Pablo Iglesias. Ce sont des secteurs de l’État qui renoncent à la légalité de l’État au nom d’objectifs politiques. L’exemple le plus évident en Espagne, ce sont les GAL [Groupes antiterroristes de libération, de 1983 à 1987 – ndlr]. Ce groupe terroriste était financé par le ministère de l’intérieur, via des fonds réservés – des types de fonds dont beaucoup d’États disposent, et dont ils n’ont pas à rendre compte de l’usage, en cas d’enquêtes ou d’audits devant des parlements. Dans le cas des GAL, les opérations secrètes qu’ils menaient visaient à assassiner des membres de l’ETA, mais aussi des personnes innocentes et des civils, qui n’avaient rien à voir avec l’ETA.

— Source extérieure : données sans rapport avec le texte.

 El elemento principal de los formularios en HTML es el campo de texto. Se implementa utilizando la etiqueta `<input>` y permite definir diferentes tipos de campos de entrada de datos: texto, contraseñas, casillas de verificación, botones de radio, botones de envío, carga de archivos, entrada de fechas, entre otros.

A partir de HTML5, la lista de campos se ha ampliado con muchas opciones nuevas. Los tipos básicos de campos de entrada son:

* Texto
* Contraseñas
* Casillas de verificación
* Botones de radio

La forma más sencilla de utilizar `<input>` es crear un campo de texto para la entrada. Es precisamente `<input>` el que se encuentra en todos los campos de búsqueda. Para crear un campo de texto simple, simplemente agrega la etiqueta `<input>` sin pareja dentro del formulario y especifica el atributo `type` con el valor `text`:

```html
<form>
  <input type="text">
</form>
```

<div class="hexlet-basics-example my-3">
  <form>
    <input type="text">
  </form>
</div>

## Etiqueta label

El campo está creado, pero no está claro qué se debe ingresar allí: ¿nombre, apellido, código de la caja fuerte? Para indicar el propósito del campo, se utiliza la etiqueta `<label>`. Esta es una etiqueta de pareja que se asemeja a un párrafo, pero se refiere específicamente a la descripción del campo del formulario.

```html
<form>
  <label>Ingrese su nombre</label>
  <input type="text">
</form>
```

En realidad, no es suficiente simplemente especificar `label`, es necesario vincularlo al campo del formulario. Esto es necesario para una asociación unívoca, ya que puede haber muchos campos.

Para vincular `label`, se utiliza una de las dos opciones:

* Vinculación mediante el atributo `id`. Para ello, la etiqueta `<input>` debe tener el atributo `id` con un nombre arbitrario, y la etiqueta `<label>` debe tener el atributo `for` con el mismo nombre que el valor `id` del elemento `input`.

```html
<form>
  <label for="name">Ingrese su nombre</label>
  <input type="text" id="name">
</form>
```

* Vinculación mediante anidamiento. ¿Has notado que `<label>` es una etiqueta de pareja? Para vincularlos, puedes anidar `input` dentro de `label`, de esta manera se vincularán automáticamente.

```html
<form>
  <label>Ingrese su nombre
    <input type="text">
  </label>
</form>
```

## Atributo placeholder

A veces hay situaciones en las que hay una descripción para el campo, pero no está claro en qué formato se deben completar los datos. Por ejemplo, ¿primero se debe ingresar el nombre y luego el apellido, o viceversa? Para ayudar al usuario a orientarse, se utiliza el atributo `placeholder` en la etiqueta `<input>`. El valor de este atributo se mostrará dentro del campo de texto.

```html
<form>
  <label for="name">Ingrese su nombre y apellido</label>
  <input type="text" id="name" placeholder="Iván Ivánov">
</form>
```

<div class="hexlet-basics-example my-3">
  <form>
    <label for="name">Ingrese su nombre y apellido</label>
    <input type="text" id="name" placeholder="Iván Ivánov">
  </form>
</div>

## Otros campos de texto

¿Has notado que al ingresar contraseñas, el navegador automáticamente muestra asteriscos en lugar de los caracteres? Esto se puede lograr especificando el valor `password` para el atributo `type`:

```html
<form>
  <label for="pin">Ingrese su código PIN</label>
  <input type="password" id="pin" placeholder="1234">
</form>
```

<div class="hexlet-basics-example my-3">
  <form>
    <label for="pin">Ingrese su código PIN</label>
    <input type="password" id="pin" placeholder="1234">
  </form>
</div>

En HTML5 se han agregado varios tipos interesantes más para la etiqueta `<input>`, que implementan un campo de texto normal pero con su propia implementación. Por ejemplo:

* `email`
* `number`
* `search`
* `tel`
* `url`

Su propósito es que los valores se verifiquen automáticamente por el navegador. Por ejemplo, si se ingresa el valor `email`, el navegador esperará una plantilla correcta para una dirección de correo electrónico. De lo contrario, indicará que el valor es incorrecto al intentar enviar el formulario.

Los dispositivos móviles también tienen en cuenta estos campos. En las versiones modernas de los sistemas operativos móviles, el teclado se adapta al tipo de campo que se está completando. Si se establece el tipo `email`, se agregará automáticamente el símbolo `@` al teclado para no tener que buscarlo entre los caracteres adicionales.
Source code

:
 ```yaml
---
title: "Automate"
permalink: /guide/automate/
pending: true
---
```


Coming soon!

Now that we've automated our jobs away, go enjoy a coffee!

Au cours des dernières années, nous avons appris l’existence de différentes organisations policières, dirigées par des membres du ministère de l’intérieur, et jusqu’à des ministres du Parti populaire [PP, droite – ndlr]. Ici, le cas le plus évident est celui de [Jorge] Fernández Díaz [ministre de l’intérieur de Mariano Rajoy de 2011 à 2016 – ndlr].

Il a agi, soit pour faire disparaître des preuves ou freiner l’avancée d’enquêtes qui s’intéressaient à des dirigeants et des élus du PP liés à des affaires de corruption, dont Mariano Rajoy, soit pour tenter de fabriquer des preuves contre des adversaires politiques du gouvernement. En bref, utiliser l’État, en énonçant sa propre légalité, pour atteindre des objectifs politiques illégitimes.

Le procès de l’ancien commissaire de police à la retraite José Manuel Villarejo, ouvert à l’automne 2021 à Madrid, et accusé de corruption, blanchiment de capitaux et d’appartenance à une organisation criminelle, s’est accompagné de la publication dans la presse de dizaines de conversations que Villarejo avait enregistrées avec des politiques et journalistes, entre 2005 et 2017, et qu’il a fait fuiter

Les enregistrements rendus publics par Villarejo, l’un des chefs de ces « cloaques », documentent un élément clé sur le fonctionnement de ces réseaux. Une bonne partie de leur activité consiste à fournir du matériel, des « dossiers », aux médias espagnols, pour ruiner des réputations.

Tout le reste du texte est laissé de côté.